A New York judge tossed out a Kentucky filmmaker Matthew Fulks’s lawsuit against the prolific singer, after alleging that the trailer that went with Beyoncé’s “Lemonade” actually stole ideas from a short film that he had made.

Federal Judge Jed Rakoff threw out the decision after apparently Fulks claimed that the trailer infringed on his copyrighted film. This decision comes rather fast, as the lawsuit was barely filed in June. The actual court document named both Beyoncé, Sony Music Entertainment and Columbia Recording Corp.

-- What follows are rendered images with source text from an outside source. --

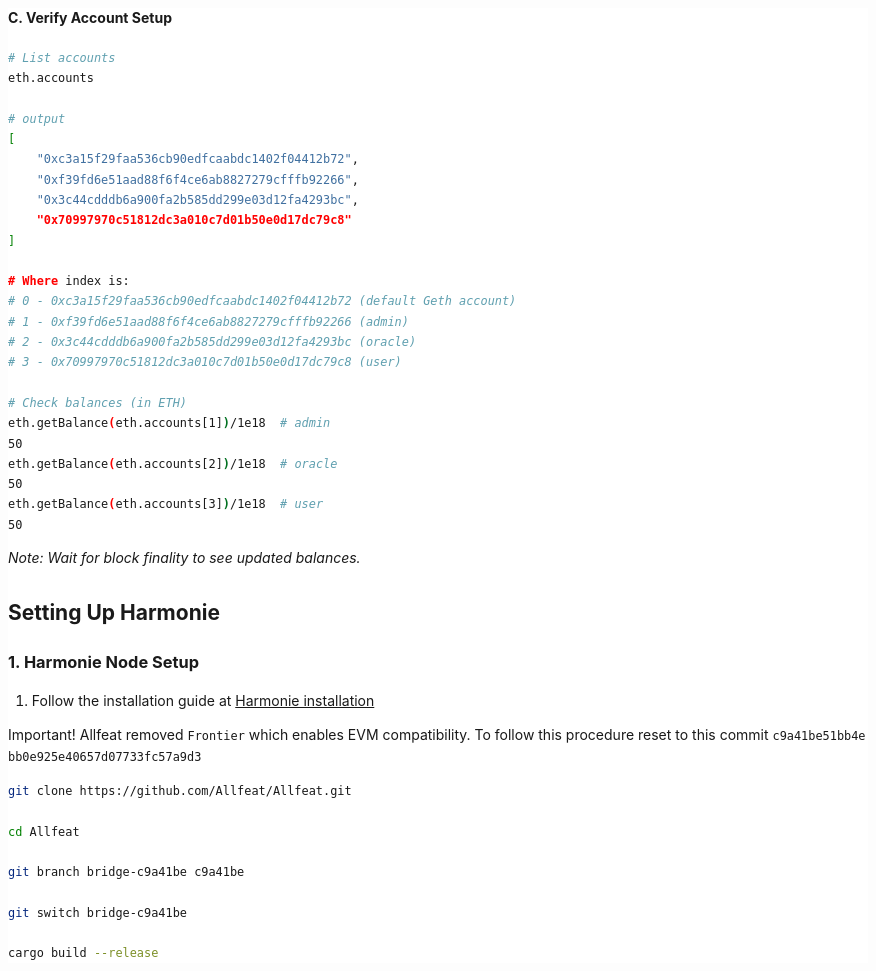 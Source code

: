 #### C. Verify Account Setup

```sh
# List accounts
eth.accounts

# output
[
    "0xc3a15f29faa536cb90edfcaabdc1402f04412b72",
    "0xf39fd6e51aad88f6f4ce6ab8827279cfffb92266",
    "0x3c44cdddb6a900fa2b585dd299e03d12fa4293bc",
    "0x70997970c51812dc3a010c7d01b50e0d17dc79c8"
]

# Where index is:
# 0 - 0xc3a15f29faa536cb90edfcaabdc1402f04412b72 (default Geth account)
# 1 - 0xf39fd6e51aad88f6f4ce6ab8827279cfffb92266 (admin)
# 2 - 0x3c44cdddb6a900fa2b585dd299e03d12fa4293bc (oracle)
# 3 - 0x70997970c51812dc3a010c7d01b50e0d17dc79c8 (user)

# Check balances (in ETH)
eth.getBalance(eth.accounts[1])/1e18  # admin
50
eth.getBalance(eth.accounts[2])/1e18  # oracle
50
eth.getBalance(eth.accounts[3])/1e18  # user
50
```

_Note: Wait for block finality to see updated balances._

## Setting Up Harmonie

### 1. Harmonie Node Setup

1. Follow the installation guide at [Harmonie installation](https://docs.allfeat.com/running-a-node/without-docker/)

Important! Allfeat removed `Frontier` which enables EVM compatibility. To follow this procedure reset to this commit `c9a41be51bb4ebb0e925e40657d07733fc57a9d3`

```sh
git clone https://github.com/Allfeat/Allfeat.git

cd Allfeat

git branch bridge-c9a41be c9a41be

git switch bridge-c9a41be

cargo build --release
```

The original lawsuit goes on to state that Palinoia was a short film depicting the pain of a tumultuous relationship. This theme is definitely found in Lemonade, but also in just about every romance movie. The e-mail in question was sent to Bryan Younce, Senior Vice-President of Video and Content Production at Columbia Entertainment. Apparently, Fulks found that Bryan Younce had supervised the creation of videos for Beyoncé’s Lemonade. So, then, how does Fulks know Younce stole his short film? Here’s where things get dicey. In a situation that resembles a “friend-of-a-friend-of-another-friend” situation, a man named Chris Thomas spoke with Fulks about making videos for the musical group MS MR. Thomas talked to MS MR manager Brian Beck, who then sent the email to Younce over at Columbia on July 24, 2015.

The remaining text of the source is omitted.